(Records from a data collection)
'''
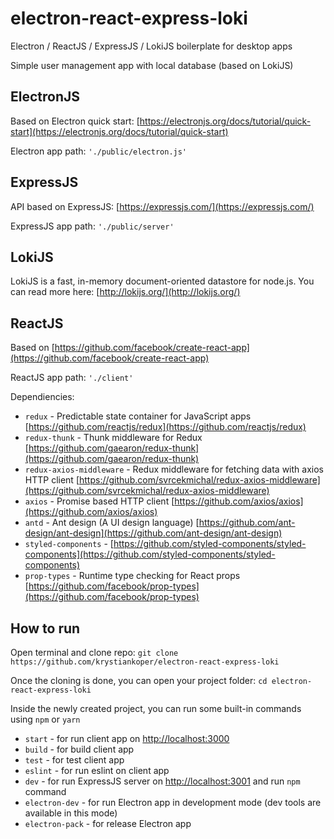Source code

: # electron-react-express-loki

Electron / ReactJS / ExpressJS / LokiJS boilerplate for desktop apps

Simple user management app with local database (based on LokiJS)

## ElectronJS

Based on Electron quick start: [https://electronjs.org/docs/tutorial/quick-start](https://electronjs.org/docs/tutorial/quick-start)

Electron app path: ```'./public/electron.js'```

## ExpressJS

API based on ExpressJS: [https://expressjs.com/](https://expressjs.com/)

ExpressJS app path: ```'./public/server'```

## LokiJS

LokiJS is a fast, in-memory document-oriented datastore for node.js. You can read more here: [http://lokijs.org/](http://lokijs.org/)

## ReactJS

Based on [https://github.com/facebook/create-react-app](https://github.com/facebook/create-react-app)

ReactJS app path: ```'./client'```

Dependiencies:
- `redux` - Predictable state container for JavaScript apps [https://github.com/reactjs/redux](https://github.com/reactjs/redux)
- `redux-thunk` - Thunk middleware for Redux [https://github.com/gaearon/redux-thunk](https://github.com/gaearon/redux-thunk)
- `redux-axios-middleware` - Redux middleware for fetching data with axios HTTP client [https://github.com/svrcekmichal/redux-axios-middleware](https://github.com/svrcekmichal/redux-axios-middleware)
- `axios` - Promise based HTTP client [https://github.com/axios/axios](https://github.com/axios/axios)
- `antd` - Ant design (A UI design language) [https://github.com/ant-design/ant-design](https://github.com/ant-design/ant-design)
- `styled-components` - [https://github.com/styled-components/styled-components](https://github.com/styled-components/styled-components)
- `prop-types` - Runtime type checking for React props [https://github.com/facebook/prop-types](https://github.com/facebook/prop-types)

## How to run

Open terminal and clone repo:
```git clone https://github.com/krystiankoper/electron-react-express-loki```

Once the cloning is done, you can open your project folder:
```cd electron-react-express-loki```

Inside the newly created project, you can run some built-in commands using ```npm``` or ```yarn```
- ```start``` - for run client app on [http://localhost:3000](http://localhost:3000)
- ```build``` - for build client app
- ```test``` - for test client app
- ```eslint``` - for run eslint on client app
- ```dev``` - for run ExpressJS server on [http://localhost:3001](http://localhost:3000) and run ```npm``` command
- ```electron-dev``` - for run Electron app in development mode (dev tools are available in this mode)
- ```electron-pack``` - for release Electron app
'''
* [Try it]: Only the lines that contain the string "LokiJS" should be copied from the entries above.

* [Solved problem]:
Electron / ReactJS / ExpressJS / LokiJS boilerplate for desktop apps
Simple user management app with local database (based on LokiJS)
## LokiJS
LokiJS is a fast, in-memory document-oriented datastore for node.js. You can read more here: [http://lokijs.org/](http://lokijs.org/)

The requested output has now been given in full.